My money's on the latter. She may be blonde, skinny and over-fond of flaky beauty treatments, but she's nobody's fool. She's a businesswoman every bit as canny and as ruthless as Donald Trump. Let's face it, you don't get to become a global internet brand and lifestyle guru by chance.
In fact, there is many an aspiring politician who could learn a thing or two about Gwyneth's expert self-branding. Just the right balance of vulnerability, a smattering of self-revelation, a few carefully chosen causes, passion, compassion - and an army of evangelical followers ever-eager to espouse the Gwynnie way.
On the surface she may appear to be away with the fairies, but the truth is that every bonkers and controversial action or statement always boosts her profile - and her bank balance. Here's how she did it.

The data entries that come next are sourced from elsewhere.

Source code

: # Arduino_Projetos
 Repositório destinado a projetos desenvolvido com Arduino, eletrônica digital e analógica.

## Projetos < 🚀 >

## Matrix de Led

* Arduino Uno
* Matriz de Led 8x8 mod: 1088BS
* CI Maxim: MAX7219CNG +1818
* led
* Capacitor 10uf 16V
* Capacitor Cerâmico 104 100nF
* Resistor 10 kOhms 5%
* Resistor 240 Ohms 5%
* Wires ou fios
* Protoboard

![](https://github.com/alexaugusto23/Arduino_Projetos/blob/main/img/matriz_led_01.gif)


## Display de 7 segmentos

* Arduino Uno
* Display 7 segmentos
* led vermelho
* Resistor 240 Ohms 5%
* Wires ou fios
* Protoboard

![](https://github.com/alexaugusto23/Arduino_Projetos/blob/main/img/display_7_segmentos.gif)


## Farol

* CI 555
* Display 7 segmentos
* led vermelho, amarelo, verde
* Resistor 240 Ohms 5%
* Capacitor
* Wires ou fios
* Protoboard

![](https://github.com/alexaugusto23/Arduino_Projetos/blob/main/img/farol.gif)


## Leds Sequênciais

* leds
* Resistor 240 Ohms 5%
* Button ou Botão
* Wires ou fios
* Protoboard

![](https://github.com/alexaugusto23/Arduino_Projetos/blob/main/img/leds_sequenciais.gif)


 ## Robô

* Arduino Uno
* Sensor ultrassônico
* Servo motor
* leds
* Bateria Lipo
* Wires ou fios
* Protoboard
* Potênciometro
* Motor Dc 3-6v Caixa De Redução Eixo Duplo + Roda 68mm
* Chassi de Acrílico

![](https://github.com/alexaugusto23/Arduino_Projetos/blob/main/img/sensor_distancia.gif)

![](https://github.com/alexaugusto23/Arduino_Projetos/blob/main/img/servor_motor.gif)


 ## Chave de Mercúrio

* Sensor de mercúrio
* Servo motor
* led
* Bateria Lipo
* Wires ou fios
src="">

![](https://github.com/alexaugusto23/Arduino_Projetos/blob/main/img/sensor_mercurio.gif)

Bikini selfies mean big bucks
Truth is, Gwyneth is most at ease in a pair of jeans and a T-shirt, or in some stylish gym ensemble.
She has a great figure, but is strangely lacking in sex appeal, which is why, when she suddenly started wearing stripper heels and micro-mini-skirts coupled with vampish make-up when she turned 40, we all slightly choked on our granola.
Thankfully, that phase didn't last long. Lately she's had a penchant for unflattering nude catsuits. But why should she care?
She may wear some horrors, but ask any top designer which celebrity they want to dress on the red carpet and Gwyneth will feature on every list. From Valentino to Versace, Stella McCartney to Karl Lagerfeld, they all want Miss Paltrow as their muse.
As well as "consciously uncoupling", Gwyneth also has a penchant for "consciously unclothing".
She loves to pose in her bikini and smalls on her Instagram - and look what it leads to: lucrative endorsement deals with Max Factor as well as with designers Hugo Boss, Coach and Tod's. She even plugged Spar ready meals in Austria.
Keeping in with the rich and powerful
Anyone who tells Madonna to take a hike deserves a gold star in my book, but in a rarified celebrity universe where most friendships are based on power, it was nevertheless quite a gutsy move.
In true A-list style, they fell out over their personal trainer - Tracy Anderson. Gwyneth introduced Madonna and Anderson, but was later said to be angry at the brutal way Madonna ditched Anderson and froze her out.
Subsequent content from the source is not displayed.